One of India's most diversified FMCG companies, Dabur India posted an impressive year-onyear growth in net sales for the March 2011 quarter. However, the increased material and packaging cost, interest, and depreciation and tax expense impacted the earnings growth.


   Net sales growth for the March quarter 2011 was 30.6% on consolidated levels over the corresponding quarter last year. This growth includes the consolidation of its latest acquisition, making year-on-year comparison inappropriate. Excluding this, the company has given an organic growth of 17%. For the Indian business, growth of 14% in net sales and 19% growth in net profit are quite impressive. One thing to be noted is the other expenditure in the consolidated results, which has gone up sharply, includes the input cost for its international subsidiaries.
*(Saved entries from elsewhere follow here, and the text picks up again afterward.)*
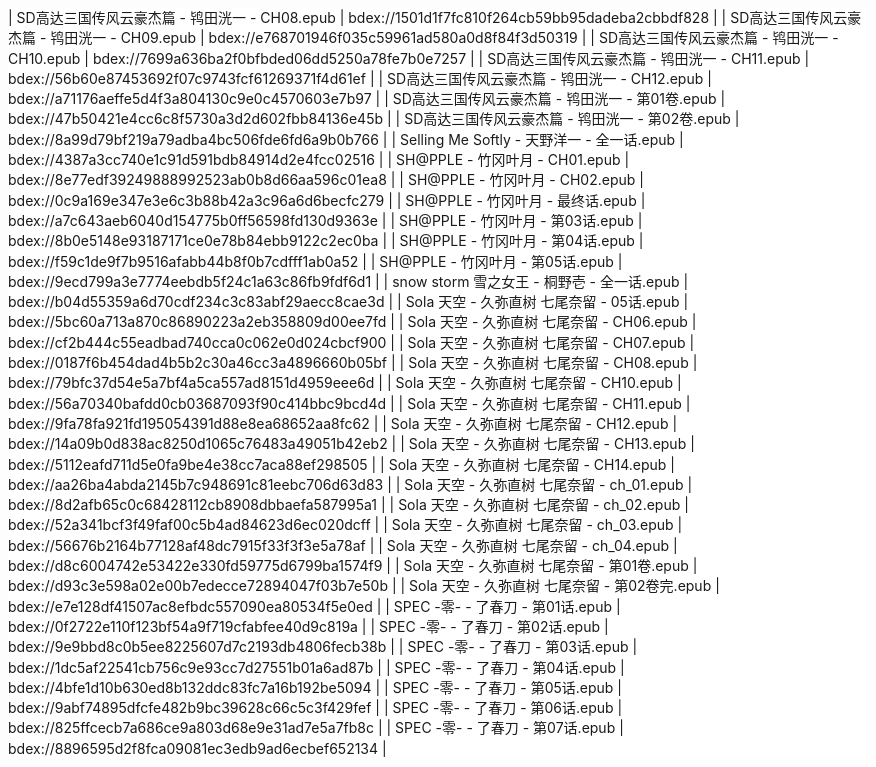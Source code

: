 | SD高达三国传风云豪杰篇 - 鸨田洸一 - CH08.epub | bdex://1501d1f7fc810f264cb59bb95dadeba2cbbdf828 |
| SD高达三国传风云豪杰篇 - 鸨田洸一 - CH09.epub | bdex://e768701946f035c59961ad580a0d8f84f3d50319 |
| SD高达三国传风云豪杰篇 - 鸨田洸一 - CH10.epub | bdex://7699a636ba2f0bfbded06dd5250a78fe7b0e7257 |
| SD高达三国传风云豪杰篇 - 鸨田洸一 - CH11.epub | bdex://56b60e87453692f07c9743fcf61269371f4d61ef |
| SD高达三国传风云豪杰篇 - 鸨田洸一 - CH12.epub | bdex://a71176aeffe5d4f3a804130c9e0c4570603e7b97 |
| SD高达三国传风云豪杰篇 - 鸨田洸一 - 第01卷.epub | bdex://47b50421e4cc6c8f5730a3d2d602fbb84136e45b |
| SD高达三国传风云豪杰篇 - 鸨田洸一 - 第02卷.epub | bdex://8a99d79bf219a79adba4bc506fde6fd6a9b0b766 |
| Selling Me Softly - 天野洋一 - 全一话.epub | bdex://4387a3cc740e1c91d591bdb84914d2e4fcc02516 |
| SH@PPLE - 竹冈叶月 - CH01.epub | bdex://8e77edf39249888992523ab0b8d66aa596c01ea8 |
| SH@PPLE - 竹冈叶月 - CH02.epub | bdex://0c9a169e347e3e6c3b88b42a3c96a6d6becfc279 |
| SH@PPLE - 竹冈叶月 - 最终话.epub | bdex://a7c643aeb6040d154775b0ff56598fd130d9363e |
| SH@PPLE - 竹冈叶月 - 第03话.epub | bdex://8b0e5148e93187171ce0e78b84ebb9122c2ec0ba |
| SH@PPLE - 竹冈叶月 - 第04话.epub | bdex://f59c1de9f7b9516afabb44b8f0b7cdfff1ab0a52 |
| SH@PPLE - 竹冈叶月 - 第05话.epub | bdex://9ecd799a3e7774eebdb5f24c1a63c86fb9fdf6d1 |
| snow storm 雪之女王 - 桐野壱 - 全一话.epub | bdex://b04d55359a6d70cdf234c3c83abf29aecc8cae3d |
| Sola 天空 - 久弥直树 七尾奈留 - 05话.epub | bdex://5bc60a713a870c86890223a2eb358809d00ee7fd |
| Sola 天空 - 久弥直树 七尾奈留 - CH06.epub | bdex://cf2b444c55eadbad740cca0c062e0d024cbcf900 |
| Sola 天空 - 久弥直树 七尾奈留 - CH07.epub | bdex://0187f6b454dad4b5b2c30a46cc3a4896660b05bf |
| Sola 天空 - 久弥直树 七尾奈留 - CH08.epub | bdex://79bfc37d54e5a7bf4a5ca557ad8151d4959eee6d |
| Sola 天空 - 久弥直树 七尾奈留 - CH10.epub | bdex://56a70340bafdd0cb03687093f90c414bbc9bcd4d |
| Sola 天空 - 久弥直树 七尾奈留 - CH11.epub | bdex://9fa78fa921fd195054391d88e8ea68652aa8fc62 |
| Sola 天空 - 久弥直树 七尾奈留 - CH12.epub | bdex://14a09b0d838ac8250d1065c76483a49051b42eb2 |
| Sola 天空 - 久弥直树 七尾奈留 - CH13.epub | bdex://5112eafd711d5e0fa9be4e38cc7aca88ef298505 |
| Sola 天空 - 久弥直树 七尾奈留 - CH14.epub | bdex://aa26ba4abda2145b7c948691c81eebc706d63d83 |
| Sola 天空 - 久弥直树 七尾奈留 - ch_01.epub | bdex://8d2afb65c0c68428112cb8908dbbaefa587995a1 |
| Sola 天空 - 久弥直树 七尾奈留 - ch_02.epub | bdex://52a341bcf3f49faf00c5b4ad84623d6ec020dcff |
| Sola 天空 - 久弥直树 七尾奈留 - ch_03.epub | bdex://56676b2164b77128af48dc7915f33f3f3e5a78af |
| Sola 天空 - 久弥直树 七尾奈留 - ch_04.epub | bdex://d8c6004742e53422e330fd59775d6799ba1574f9 |
| Sola 天空 - 久弥直树 七尾奈留 - 第01卷.epub | bdex://d93c3e598a02e00b7edecce72894047f03b7e50b |
| Sola 天空 - 久弥直树 七尾奈留 - 第02卷完.epub | bdex://e7e128df41507ac8efbdc557090ea80534f5e0ed |
| SPEC -零- - 了春刀 - 第01话.epub | bdex://0f2722e110f123bf54a9f719cfabfee40d9c819a |
| SPEC -零- - 了春刀 - 第02话.epub | bdex://9e9bbd8c0b5ee8225607d7c2193db4806fecb38b |
| SPEC -零- - 了春刀 - 第03话.epub | bdex://1dc5af22541cb756c9e93cc7d27551b01a6ad87b |
| SPEC -零- - 了春刀 - 第04话.epub | bdex://4bfe1d10b630ed8b132ddc83fc7a16b192be5094 |
| SPEC -零- - 了春刀 - 第05话.epub | bdex://9abf74895dfcfe482b9bc39628c66c5c3f429fef |
| SPEC -零- - 了春刀 - 第06话.epub | bdex://825ffcecb7a686ce9a803d68e9e31ad7e5a7fb8c |
| SPEC -零- - 了春刀 - 第07话.epub | bdex://8896595d2f8fca09081ec3edb9ad6ecbef652134 |
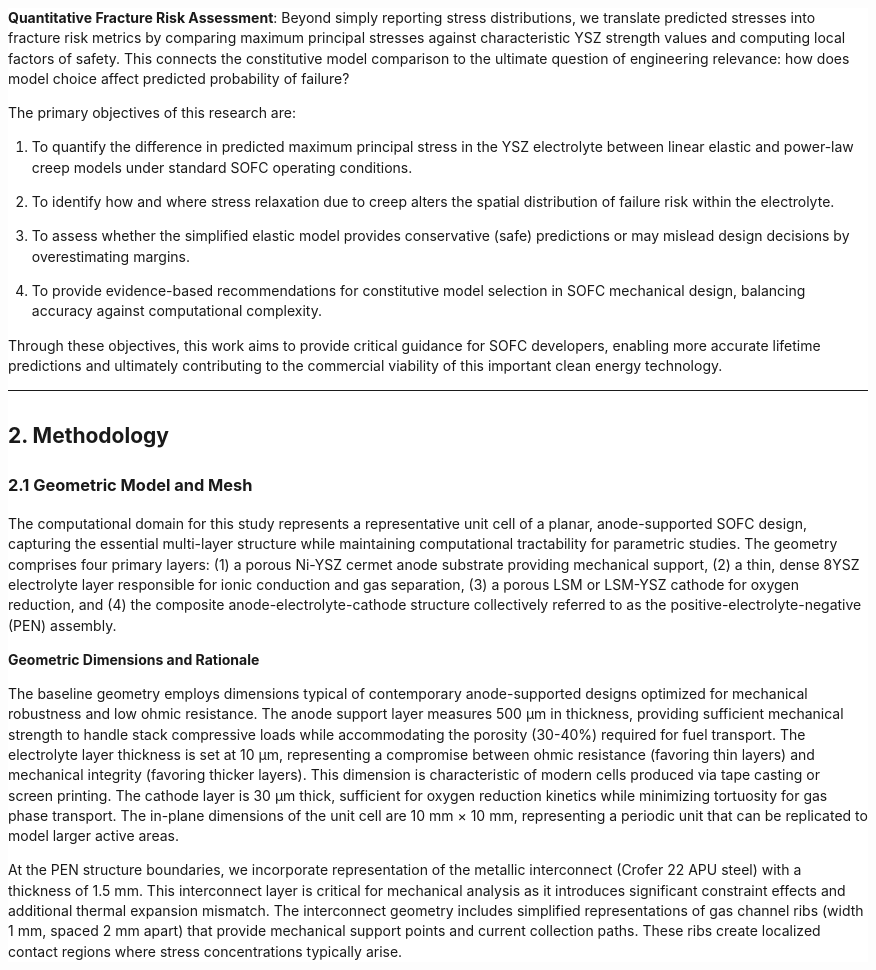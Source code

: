 **Quantitative Fracture Risk Assessment**: Beyond simply reporting stress distributions, we translate predicted stresses into fracture risk metrics by comparing maximum principal stresses against characteristic YSZ strength values and computing local factors of safety. This connects the constitutive model comparison to the ultimate question of engineering relevance: how does model choice affect predicted probability of failure?

The primary objectives of this research are:

1. To quantify the difference in predicted maximum principal stress in the YSZ electrolyte between linear elastic and power-law creep models under standard SOFC operating conditions.

2. To identify how and where stress relaxation due to creep alters the spatial distribution of failure risk within the electrolyte.

3. To assess whether the simplified elastic model provides conservative (safe) predictions or may mislead design decisions by overestimating margins.

4. To provide evidence-based recommendations for constitutive model selection in SOFC mechanical design, balancing accuracy against computational complexity.

Through these objectives, this work aims to provide critical guidance for SOFC developers, enabling more accurate lifetime predictions and ultimately contributing to the commercial viability of this important clean energy technology.

---

## 2. Methodology

### 2.1 Geometric Model and Mesh

The computational domain for this study represents a representative unit cell of a planar, anode-supported SOFC design, capturing the essential multi-layer structure while maintaining computational tractability for parametric studies. The geometry comprises four primary layers: (1) a porous Ni-YSZ cermet anode substrate providing mechanical support, (2) a thin, dense 8YSZ electrolyte layer responsible for ionic conduction and gas separation, (3) a porous LSM or LSM-YSZ cathode for oxygen reduction, and (4) the composite anode-electrolyte-cathode structure collectively referred to as the positive-electrolyte-negative (PEN) assembly.

**Geometric Dimensions and Rationale**

The baseline geometry employs dimensions typical of contemporary anode-supported designs optimized for mechanical robustness and low ohmic resistance. The anode support layer measures 500 μm in thickness, providing sufficient mechanical strength to handle stack compressive loads while accommodating the porosity (30-40%) required for fuel transport. The electrolyte layer thickness is set at 10 μm, representing a compromise between ohmic resistance (favoring thin layers) and mechanical integrity (favoring thicker layers). This dimension is characteristic of modern cells produced via tape casting or screen printing. The cathode layer is 30 μm thick, sufficient for oxygen reduction kinetics while minimizing tortuosity for gas phase transport. The in-plane dimensions of the unit cell are 10 mm × 10 mm, representing a periodic unit that can be replicated to model larger active areas.

At the PEN structure boundaries, we incorporate representation of the metallic interconnect (Crofer 22 APU steel) with a thickness of 1.5 mm. This interconnect layer is critical for mechanical analysis as it introduces significant constraint effects and additional thermal expansion mismatch. The interconnect geometry includes simplified representations of gas channel ribs (width 1 mm, spaced 2 mm apart) that provide mechanical support points and current collection paths. These ribs create localized contact regions where stress concentrations typically arise.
   Despite the rising material costs, Dabur has managed to protect the fall in its operating margins at 19.1% versus 20% last year, thanks to increased product prices and delays in new product launches, which reduced ad spends.


   The ad spends to sales ratio for the March 2011 quarter was 11.5% against 13.6% last year. Dabur has been reducing its ad spends gradually to battle the inflationary pressures. A dwindling advertising expenditure runs the risk of causing consumer disconnect with long-term negative consequences. Dabur made two acquisitions in FY11 — Hobi and Namaste worth . 800 crore, in the Middle East and the US, respectively. This increased the debt to . 1,051 crore from . 179 crore and fixed asset to . 1,542 from . 677 crore. As a consequence, the depreciation and interest costs too have gone up. Also, the applicable tax rate for the fourth quarter was up at 22% against 16.2% year ago. All these together have impacted the net profit margin to reduce to 13.3% from 16% last year. In the past fiscal, we saw Dabur doing big investments and taking inorganic growth path.


   The international business now represents more than a quarter of the total sales. Weak growth and low margins in overseas markets pose a challenge for the company to earn a decent return on investment in FY12.


   The inflationary pressures are unlikely to ease anytime soon, which can prompt the company to go for another round of price hikes.